A new variant of the BlackGuard thief has been spotted in the wild, with new features such as USB propagation, persistence mechanisms, loading additional payloads into memory, and targeting additional crypto wallets.
BlackGuard was first spotted by Zscaler in March 2022which reported that the malware was being sold to cybercriminals on Russian-speaking forums as MaaS (malware-as-a-service) for $200/month or a lifetime price of $700.
The new thief appeared shortly after the original Stopping Raccoon Stealer’s MaaS operationenjoying good adoption rates while offering extensive app targeting capabilities.

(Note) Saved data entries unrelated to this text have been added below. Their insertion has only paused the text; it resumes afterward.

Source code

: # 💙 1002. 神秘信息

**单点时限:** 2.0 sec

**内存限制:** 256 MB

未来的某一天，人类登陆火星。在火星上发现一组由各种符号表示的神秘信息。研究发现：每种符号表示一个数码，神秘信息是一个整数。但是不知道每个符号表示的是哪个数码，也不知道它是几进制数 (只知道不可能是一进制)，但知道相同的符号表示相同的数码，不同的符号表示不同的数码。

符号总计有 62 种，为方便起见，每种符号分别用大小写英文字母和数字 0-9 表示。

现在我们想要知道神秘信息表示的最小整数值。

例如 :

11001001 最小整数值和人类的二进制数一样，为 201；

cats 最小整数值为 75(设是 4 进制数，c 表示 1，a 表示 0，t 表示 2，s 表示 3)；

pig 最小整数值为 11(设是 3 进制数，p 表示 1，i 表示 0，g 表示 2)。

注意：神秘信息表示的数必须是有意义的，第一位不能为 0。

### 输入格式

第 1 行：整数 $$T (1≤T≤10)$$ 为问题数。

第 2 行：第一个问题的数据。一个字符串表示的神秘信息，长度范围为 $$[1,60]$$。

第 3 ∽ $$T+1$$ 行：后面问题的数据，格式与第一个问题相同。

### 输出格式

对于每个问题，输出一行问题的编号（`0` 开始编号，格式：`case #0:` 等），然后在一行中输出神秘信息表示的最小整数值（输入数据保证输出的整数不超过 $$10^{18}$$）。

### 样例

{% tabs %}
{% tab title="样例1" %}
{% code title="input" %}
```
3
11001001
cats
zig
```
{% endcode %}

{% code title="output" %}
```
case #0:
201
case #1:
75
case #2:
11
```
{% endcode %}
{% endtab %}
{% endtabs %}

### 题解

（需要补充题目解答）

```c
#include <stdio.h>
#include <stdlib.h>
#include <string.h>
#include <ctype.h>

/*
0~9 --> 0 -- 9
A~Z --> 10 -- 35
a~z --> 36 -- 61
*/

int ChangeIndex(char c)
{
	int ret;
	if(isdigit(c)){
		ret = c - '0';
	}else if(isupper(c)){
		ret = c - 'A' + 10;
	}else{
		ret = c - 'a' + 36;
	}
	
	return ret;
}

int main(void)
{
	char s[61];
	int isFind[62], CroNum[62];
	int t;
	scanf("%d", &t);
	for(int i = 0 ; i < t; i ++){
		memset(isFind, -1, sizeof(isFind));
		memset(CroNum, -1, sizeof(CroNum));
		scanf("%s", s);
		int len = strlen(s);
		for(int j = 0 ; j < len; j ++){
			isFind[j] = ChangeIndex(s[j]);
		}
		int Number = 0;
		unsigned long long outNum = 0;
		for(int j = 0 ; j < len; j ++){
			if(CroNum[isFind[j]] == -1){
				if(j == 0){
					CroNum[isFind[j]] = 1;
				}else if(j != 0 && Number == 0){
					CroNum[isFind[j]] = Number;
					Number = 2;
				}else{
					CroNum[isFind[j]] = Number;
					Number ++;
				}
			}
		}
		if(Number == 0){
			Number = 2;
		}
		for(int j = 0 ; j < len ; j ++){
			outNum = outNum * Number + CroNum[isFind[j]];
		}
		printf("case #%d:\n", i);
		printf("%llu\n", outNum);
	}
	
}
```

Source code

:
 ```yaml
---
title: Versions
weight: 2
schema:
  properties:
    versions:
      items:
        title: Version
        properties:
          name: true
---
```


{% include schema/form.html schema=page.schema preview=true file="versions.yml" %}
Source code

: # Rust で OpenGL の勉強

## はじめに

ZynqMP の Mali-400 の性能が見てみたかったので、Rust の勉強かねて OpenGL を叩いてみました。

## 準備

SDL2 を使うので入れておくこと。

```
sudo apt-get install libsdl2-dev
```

This new version of the BlackGuard thief was discovered by analysts at AT&Twho warn that the malware is still very active, its authors constantly improving it while keeping the cost of the subscription stable.
New features of BlackGuard
BlackGuard’s targeting reach remains extensive, attempting to steal cookies and credentials stored in web browsers, cryptocurrency wallet browser extension data, desktop cryptocurrency wallet data , information from messaging and gaming apps, email clients, and FTP or VPN tools.
What’s most interesting about the latest version are the new features introduced that make BlackGuard a much more powerful threat.
First, a crypto wallet hacker module (clipper) replaces cryptocurrency addresses copied to the Windows clipboard with the address of the threat actor, hoping to hijack transactions from cryptocurrency to their own wallets.
The clipper has hard-coded addresses for Bitcoin, Ethereum, Monero, Stellar, Ripple, Litecoin, Nectar, Bitcoin Cash, and DASH, so it supports a number of cryptocurrencies.
The second new feature is BlackGuard’s ability to spread via USB drives and other removable devices and automatically infect any new hosts it reaches.
The third addition is the malware’s ability to download additional payloads from the C2 server and execute them directly in the memory of the hacked computer using the “process dump” method, thus avoiding the detection of audiovisual tools.
The fourth new feature is BlackGuard’s ability to add itself under the “Run” registry key, thus gaining persistence across system reboots.
Finally, a feature copies malicious files to each folder in the C:\ drive, giving each copy of the files a random name.
In addition to these features, BlackGuard now targets 57 cryptocurrency browser extensions and wallets, attempting to steal their data and drain crypto assets. In August, when Zscaler analyzed the malware, it had only stolen data from 45 crypto-related extensions and wallets.
Some of the targeted extensions include Binance, Phantom, Metamask, BitApp, Guildwallet, Slope Wallet, Starcoin, and Ronin wallet extensions. Some of the targeted dedicated wallets are AtomicWallet, BitcoinCore, DashCore, Electrum, Ethereum, Exodus crypto and LiteCoinCore wallets.
AT&T analysts comment that this duplication system is more of a hindrance than a benefit. However, carriers may have implemented this system to make it more difficult to remove the malware.
In conclusion, the latest version of BlackGuard demonstrates the continued evolution of malware that competes in the MaaS space, adding mostly significant features that pose even greater risk to users.
To limit the risk of BlackGuard infections, avoid downloading executables from untrusted websites, do not launch files that arrive as email attachments from unknown senders, and maintain your system and up-to-date audiovisual tools.